● Work request
Extract every line below that contains the word "item".

● Task input
== Segment start ==

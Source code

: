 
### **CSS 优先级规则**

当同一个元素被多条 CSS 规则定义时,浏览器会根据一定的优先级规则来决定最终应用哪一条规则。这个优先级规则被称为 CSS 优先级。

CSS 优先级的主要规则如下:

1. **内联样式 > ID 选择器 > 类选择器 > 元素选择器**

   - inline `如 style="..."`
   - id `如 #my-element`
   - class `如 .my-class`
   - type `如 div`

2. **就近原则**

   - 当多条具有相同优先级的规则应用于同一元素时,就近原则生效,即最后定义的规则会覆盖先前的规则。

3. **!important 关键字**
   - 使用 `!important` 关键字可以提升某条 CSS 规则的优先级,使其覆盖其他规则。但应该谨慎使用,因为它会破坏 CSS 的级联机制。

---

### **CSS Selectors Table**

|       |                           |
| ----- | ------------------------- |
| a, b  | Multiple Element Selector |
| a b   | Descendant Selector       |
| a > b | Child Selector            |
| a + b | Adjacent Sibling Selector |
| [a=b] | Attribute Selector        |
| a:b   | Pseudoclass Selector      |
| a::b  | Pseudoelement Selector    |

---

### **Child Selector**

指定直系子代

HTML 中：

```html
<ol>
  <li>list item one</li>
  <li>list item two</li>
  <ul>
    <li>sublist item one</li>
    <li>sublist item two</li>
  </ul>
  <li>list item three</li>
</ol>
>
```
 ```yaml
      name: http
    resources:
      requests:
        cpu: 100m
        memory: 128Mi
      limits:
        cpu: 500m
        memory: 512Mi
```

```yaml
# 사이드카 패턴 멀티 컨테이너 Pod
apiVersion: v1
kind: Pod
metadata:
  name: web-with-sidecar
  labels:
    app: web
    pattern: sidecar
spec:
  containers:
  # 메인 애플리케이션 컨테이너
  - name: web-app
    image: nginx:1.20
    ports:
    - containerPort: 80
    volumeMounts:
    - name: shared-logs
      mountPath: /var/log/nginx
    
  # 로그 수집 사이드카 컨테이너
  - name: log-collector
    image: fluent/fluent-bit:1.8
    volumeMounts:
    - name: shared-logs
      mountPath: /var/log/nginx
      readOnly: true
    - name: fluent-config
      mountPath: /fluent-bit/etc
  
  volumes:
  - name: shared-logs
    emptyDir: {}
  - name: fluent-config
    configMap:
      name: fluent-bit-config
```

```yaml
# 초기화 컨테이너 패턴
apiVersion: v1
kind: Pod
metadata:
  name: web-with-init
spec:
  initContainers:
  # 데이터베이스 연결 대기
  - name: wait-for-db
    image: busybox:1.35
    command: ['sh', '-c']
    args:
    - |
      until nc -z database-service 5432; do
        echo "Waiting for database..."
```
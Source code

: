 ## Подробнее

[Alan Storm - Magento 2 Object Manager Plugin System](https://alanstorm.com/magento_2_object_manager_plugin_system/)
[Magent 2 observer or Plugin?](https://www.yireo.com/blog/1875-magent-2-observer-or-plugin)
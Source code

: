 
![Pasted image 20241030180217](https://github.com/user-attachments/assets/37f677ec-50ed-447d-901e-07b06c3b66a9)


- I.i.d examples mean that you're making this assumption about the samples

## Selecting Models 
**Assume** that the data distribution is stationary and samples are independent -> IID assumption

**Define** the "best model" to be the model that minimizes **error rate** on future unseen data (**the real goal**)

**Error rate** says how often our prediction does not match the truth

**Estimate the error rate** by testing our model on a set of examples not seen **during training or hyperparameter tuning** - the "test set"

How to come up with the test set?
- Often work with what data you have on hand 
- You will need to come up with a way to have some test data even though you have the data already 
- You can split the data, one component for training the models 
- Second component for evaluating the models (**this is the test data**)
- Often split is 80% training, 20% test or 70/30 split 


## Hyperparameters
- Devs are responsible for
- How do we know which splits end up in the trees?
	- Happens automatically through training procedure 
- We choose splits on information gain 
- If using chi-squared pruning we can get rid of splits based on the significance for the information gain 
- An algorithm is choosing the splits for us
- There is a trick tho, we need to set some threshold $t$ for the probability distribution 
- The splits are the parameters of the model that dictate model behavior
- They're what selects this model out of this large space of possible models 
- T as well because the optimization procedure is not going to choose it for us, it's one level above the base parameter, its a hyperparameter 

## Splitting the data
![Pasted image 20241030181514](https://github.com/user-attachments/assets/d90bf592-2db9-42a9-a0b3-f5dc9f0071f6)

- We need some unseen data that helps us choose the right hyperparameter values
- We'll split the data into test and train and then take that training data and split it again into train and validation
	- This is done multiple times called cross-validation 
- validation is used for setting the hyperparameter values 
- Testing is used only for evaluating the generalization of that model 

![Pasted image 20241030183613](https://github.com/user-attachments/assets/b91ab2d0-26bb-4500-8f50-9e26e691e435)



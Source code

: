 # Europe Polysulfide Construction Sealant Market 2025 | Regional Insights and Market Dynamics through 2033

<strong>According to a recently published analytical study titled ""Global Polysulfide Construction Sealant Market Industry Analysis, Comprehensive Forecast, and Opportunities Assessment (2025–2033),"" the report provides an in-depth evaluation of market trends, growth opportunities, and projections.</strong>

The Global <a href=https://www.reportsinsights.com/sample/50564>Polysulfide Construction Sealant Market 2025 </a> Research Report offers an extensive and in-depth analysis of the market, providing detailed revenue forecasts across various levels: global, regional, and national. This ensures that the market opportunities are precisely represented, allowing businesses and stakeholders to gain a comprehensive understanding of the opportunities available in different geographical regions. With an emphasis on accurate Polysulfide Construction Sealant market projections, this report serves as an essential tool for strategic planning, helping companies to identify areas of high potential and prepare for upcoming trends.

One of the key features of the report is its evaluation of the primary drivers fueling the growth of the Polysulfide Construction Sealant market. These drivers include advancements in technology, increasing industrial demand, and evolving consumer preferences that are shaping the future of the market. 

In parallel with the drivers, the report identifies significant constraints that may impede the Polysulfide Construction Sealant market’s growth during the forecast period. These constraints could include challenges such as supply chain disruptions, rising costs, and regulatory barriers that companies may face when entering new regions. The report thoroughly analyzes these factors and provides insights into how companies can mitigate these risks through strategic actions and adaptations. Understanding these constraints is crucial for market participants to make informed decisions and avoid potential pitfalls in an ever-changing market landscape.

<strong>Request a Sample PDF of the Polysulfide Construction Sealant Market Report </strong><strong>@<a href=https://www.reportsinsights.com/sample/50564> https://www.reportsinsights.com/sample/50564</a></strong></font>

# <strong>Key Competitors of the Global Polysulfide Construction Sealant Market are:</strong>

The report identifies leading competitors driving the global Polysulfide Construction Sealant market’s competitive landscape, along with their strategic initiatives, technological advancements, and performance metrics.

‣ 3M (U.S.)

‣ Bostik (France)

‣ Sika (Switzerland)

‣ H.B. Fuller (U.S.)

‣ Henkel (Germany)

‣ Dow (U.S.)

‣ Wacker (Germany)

== Segment end ==

● Result
  <li>list item one</li>
  <li>list item two</li>
    <li>sublist item one</li>
    <li>sublist item two</li>
  <li>list item three</li>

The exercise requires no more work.